JohnM-TX commented 8 years ago

Tried some probability matching without success. The result basically "downgraded" the values of ~900 in the blended model (which I think came from RF) to the 30-50 range or so. Since it did worse, maybe that means the Rf model or blend has successfully identified some of the outliers?

To Mark's earlier point on our score gap, it doesn't seem like it should be so hard to get a little 0.02 bump.

mlandry22 commented 8 years ago

This is the wrong time to try new things out, but with the Marshall-Palmer being deterministic, it seems possible to do this, so I am going to try:

Don't aggregate readings until the end.
Apply the Marshall-Palmer across all points of an ID.
Turn that into % of ID
Create Partial-Expected: multiply Expected * %
Learn a model for partial-expected
Try adding those up first, but probably a better way is to have something simple aggregate those, perhaps by having each observation bucketed by time and the model's predictions sorted to fit that matrix.

It's easy to do the straightforward one, at least. Perhaps that will help with some diversity.

JohnM-TX commented 8 years ago

MIght as well try it. I'm going to try one more thing with probability matching and see if there are any gains.

So with 6 more submissions remaining, any priority on how to use them?

mlandry22 commented 8 years ago

I kept screwing up my folds just on my own code, but did finally get those out. I want to run both of your code as well, but I am really making a lot of mistakes to get through this. I did not do the MP full data thing yet.

mlandry22 commented 8 years ago

I should also run John's features through my R code. If I'm reading the XGBoost code right, the only use of MAE is in printing the output. feval is the final evaluation, so the part that outputs and controls early stopping. objective = "reg:linear" is the part that calculates the gradient that affects what the trees alter, and that's not an absolute loss (which isn't trivial to implement either).
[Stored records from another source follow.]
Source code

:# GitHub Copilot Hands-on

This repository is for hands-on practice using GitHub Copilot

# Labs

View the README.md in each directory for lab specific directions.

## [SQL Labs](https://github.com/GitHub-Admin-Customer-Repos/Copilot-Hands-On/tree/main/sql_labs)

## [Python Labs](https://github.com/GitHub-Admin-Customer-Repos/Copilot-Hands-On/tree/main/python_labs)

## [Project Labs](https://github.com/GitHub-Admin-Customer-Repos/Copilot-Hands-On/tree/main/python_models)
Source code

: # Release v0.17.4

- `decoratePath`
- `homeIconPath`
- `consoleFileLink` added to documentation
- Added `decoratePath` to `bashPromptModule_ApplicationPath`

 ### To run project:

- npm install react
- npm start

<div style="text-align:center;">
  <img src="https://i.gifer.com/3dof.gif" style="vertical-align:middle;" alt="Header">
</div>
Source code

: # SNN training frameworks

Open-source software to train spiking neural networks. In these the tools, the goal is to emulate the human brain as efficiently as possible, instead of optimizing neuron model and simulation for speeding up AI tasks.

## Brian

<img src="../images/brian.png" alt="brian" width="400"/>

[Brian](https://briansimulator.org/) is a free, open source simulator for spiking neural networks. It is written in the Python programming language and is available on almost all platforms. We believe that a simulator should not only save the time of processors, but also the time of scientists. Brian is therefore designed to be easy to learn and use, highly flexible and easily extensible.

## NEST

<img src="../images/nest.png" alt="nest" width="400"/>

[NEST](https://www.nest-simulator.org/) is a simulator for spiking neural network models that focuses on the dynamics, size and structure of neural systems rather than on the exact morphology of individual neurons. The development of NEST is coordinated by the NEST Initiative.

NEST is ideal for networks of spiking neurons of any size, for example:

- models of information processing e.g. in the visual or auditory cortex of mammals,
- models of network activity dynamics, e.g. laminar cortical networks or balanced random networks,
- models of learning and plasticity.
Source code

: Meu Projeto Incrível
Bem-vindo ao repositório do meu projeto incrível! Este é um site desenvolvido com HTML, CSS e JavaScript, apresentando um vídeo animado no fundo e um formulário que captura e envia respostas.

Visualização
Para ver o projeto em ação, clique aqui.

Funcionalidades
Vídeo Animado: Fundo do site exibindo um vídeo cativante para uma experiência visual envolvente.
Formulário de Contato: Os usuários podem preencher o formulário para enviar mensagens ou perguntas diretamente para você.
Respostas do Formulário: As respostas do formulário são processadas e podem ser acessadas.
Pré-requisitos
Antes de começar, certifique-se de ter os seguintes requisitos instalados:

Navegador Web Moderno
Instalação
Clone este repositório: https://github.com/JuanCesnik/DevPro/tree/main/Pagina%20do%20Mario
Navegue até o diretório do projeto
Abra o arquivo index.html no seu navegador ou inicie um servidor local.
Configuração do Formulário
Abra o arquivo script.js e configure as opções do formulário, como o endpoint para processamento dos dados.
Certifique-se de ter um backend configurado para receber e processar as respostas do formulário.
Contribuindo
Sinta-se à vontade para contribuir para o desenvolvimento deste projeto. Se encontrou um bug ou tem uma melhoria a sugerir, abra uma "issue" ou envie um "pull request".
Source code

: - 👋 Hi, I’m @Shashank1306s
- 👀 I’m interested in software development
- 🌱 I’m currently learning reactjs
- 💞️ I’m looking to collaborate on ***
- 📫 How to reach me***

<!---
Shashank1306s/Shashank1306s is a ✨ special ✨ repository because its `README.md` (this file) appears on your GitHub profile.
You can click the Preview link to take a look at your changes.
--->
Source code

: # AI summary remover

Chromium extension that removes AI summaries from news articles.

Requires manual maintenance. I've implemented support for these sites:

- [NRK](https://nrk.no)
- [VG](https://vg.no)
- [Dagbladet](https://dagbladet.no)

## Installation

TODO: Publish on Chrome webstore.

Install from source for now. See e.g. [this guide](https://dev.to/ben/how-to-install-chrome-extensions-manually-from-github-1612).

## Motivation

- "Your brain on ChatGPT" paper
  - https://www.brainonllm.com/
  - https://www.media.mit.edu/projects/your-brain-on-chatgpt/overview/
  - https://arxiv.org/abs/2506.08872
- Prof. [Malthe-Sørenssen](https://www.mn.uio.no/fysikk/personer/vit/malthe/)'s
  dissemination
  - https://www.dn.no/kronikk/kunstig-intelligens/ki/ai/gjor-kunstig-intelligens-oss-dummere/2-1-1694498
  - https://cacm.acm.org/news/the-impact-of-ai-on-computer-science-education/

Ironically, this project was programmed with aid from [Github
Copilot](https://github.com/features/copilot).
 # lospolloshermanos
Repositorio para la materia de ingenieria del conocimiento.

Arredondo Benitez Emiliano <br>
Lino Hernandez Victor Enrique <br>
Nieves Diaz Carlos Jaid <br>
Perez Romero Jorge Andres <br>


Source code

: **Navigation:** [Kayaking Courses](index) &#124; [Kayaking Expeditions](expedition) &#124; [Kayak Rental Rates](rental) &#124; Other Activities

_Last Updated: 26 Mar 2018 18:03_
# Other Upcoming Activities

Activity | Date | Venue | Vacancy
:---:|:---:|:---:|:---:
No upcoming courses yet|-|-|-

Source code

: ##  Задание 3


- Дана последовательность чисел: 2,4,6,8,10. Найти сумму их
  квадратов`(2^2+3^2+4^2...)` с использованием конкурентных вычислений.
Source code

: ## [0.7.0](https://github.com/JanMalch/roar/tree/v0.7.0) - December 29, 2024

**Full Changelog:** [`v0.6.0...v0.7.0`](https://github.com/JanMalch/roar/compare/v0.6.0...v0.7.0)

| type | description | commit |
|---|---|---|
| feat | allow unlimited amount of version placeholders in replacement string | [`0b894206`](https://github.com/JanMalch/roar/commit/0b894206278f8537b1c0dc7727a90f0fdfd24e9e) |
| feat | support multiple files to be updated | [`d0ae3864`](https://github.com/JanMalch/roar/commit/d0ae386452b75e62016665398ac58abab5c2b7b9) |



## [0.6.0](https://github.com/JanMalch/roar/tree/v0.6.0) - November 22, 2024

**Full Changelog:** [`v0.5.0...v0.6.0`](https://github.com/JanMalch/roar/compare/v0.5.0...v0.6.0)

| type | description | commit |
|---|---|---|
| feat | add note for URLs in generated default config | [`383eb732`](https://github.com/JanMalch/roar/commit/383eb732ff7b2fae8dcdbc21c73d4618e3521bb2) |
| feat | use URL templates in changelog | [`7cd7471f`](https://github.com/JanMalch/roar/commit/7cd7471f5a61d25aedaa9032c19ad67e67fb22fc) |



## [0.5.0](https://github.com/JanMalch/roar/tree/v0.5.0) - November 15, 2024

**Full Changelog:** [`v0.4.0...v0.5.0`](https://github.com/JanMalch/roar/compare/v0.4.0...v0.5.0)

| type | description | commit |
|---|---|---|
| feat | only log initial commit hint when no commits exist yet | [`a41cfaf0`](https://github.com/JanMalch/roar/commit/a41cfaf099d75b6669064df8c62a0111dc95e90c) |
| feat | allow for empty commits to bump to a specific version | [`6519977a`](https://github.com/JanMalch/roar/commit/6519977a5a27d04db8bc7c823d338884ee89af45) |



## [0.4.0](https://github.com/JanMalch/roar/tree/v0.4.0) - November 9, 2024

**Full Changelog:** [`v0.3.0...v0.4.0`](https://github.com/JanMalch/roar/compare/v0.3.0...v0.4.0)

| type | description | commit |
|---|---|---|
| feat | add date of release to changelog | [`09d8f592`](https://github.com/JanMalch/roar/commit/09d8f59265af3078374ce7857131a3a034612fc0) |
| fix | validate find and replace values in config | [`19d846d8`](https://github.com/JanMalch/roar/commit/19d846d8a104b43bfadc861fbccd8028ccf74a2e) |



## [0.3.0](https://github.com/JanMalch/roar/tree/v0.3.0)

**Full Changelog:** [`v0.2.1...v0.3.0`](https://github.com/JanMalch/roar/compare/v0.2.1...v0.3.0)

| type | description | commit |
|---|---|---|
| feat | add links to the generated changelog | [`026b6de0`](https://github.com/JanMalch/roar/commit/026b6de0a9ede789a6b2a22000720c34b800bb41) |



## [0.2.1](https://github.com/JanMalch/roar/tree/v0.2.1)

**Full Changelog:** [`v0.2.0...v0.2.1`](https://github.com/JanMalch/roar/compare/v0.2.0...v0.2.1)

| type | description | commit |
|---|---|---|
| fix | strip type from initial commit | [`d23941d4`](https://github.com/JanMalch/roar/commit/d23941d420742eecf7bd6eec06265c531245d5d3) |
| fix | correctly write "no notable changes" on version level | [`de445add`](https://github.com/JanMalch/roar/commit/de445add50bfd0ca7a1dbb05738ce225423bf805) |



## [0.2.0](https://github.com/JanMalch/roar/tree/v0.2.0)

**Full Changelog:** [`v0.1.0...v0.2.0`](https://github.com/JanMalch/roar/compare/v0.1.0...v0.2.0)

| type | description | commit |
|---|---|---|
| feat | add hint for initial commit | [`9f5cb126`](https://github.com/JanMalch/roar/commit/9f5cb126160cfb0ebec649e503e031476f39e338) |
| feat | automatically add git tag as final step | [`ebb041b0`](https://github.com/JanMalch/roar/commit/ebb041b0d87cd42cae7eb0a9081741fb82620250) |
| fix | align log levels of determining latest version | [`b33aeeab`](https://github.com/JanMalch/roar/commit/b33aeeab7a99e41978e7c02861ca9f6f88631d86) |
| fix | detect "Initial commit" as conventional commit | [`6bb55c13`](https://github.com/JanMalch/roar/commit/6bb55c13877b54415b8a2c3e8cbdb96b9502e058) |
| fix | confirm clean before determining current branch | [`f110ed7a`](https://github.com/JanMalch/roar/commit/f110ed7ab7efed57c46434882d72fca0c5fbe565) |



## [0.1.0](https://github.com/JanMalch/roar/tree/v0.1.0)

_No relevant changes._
R's does compute the gradient of MAE, so with the same features, I should be able to get the R model closer to what XGBoost does. It will lose some accuracy due to not column sampling on each tree, but it would seem I could get closer than what we have now.

mlandry22 commented 8 years ago

Am running my best R gbm settings against John's data (as per the one uploaded here, at least) right now. John, what sort of range should I expect, for MAE? It seems the median on this is about 2.1703 on the training set. If what I have does well, I'd like to submit it to the leaderboard in the morning. If one of these four things happens, I won't need the 5th-to-last submission (our second "today")

Not sure what a good CV value is
CV value is not good
Slow creating test set (only train/validation on the code, as I see)
Other things get in the way before I can submit (heading to a remote cabin tomorrow)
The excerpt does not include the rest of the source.